Tuesday, March 06, 2018

Utah Guard Artillery Soldiers Train in Kuwait

By Army Spc. Joshua P. Morris U.S. Army Central

CAMP BUEHRING, Kuwait, March 6, 2018 — The Utah National Guard’s Delta Battery, 1st Battalion, 145th Field Artillery Regiment cannoneers had an opportunity tackle other tasks Feb. 28 during a complex training exercise.

After eight weeks of training in the field, Delta Battery executed Operation Diamond Strike, an exercise testing their combat skills in urban terrain. The exercise’s training scenario involved infiltrating a village to locate an informant who would provide the whereabouts of some high-value targets.

Army Spc. Matthew Miyasaki, who’s assigned to Delta Battery, 1-145th FA, is among a group of artillery soldiers who went through the training.

“We’re usually field artillerymen, so we’re used to being the guys supporting the guys doing this,” he said. “So actually getting in their boots and doing what they do gives us a better picture on both ends of the battlefield.”

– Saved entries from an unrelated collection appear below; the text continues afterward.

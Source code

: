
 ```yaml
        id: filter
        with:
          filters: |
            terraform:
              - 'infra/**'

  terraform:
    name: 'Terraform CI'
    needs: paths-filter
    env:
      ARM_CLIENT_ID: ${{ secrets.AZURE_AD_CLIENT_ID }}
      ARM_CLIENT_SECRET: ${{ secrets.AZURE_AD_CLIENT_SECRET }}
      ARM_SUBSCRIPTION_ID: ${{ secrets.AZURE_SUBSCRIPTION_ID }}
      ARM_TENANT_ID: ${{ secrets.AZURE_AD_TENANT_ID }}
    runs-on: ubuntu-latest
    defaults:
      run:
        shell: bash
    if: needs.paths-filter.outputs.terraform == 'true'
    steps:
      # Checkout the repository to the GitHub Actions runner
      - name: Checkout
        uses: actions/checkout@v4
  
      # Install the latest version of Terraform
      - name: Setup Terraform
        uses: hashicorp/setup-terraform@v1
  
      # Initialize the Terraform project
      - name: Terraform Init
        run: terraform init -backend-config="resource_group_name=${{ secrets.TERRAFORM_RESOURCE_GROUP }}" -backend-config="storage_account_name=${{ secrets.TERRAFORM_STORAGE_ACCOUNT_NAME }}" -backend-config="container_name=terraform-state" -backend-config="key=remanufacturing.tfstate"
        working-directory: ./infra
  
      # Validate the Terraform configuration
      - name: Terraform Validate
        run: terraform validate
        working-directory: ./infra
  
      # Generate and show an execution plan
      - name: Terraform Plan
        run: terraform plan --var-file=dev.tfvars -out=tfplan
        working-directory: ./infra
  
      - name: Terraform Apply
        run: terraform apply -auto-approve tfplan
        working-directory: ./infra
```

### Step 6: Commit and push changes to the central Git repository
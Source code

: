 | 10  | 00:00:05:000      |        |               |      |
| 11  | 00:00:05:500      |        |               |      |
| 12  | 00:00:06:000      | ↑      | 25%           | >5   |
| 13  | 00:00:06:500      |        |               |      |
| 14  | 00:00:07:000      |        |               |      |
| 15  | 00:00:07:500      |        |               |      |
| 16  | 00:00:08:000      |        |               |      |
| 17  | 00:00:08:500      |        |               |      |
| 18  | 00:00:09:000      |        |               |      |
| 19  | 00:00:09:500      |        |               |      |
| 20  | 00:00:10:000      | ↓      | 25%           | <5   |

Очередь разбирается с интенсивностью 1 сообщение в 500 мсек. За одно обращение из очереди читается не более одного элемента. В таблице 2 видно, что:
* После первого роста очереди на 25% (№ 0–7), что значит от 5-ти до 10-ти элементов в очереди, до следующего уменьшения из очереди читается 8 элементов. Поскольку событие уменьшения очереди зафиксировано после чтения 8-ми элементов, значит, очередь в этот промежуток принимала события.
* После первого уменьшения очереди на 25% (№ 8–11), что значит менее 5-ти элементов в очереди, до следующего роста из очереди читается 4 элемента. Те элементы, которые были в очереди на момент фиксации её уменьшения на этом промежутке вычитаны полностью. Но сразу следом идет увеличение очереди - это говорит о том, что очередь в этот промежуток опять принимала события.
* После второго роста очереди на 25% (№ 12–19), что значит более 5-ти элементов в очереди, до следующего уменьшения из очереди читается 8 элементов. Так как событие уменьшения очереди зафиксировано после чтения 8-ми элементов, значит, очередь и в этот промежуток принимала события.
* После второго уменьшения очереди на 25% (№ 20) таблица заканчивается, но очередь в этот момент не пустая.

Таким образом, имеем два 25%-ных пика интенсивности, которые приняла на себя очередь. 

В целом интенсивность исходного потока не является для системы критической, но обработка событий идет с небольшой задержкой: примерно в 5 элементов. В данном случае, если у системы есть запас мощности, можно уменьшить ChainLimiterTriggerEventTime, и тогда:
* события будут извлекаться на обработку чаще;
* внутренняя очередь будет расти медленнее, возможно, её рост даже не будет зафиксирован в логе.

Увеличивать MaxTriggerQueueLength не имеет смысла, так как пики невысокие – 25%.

After securing a landing zone for two UH-60 Black Hawk helicopters, the soldiers were picked up and inserted near the village that they needed to infiltrate. Immediately, the squads got to work on their objective.

Putting Training to Work

Three squad leaders directed their teams in accordance to their element’s respective role of assault, support or security. As they hurried toward the village, the soldiers prepared to fall back on every skill they learned during the previous weeks of training. Not all of the training was combat-oriented.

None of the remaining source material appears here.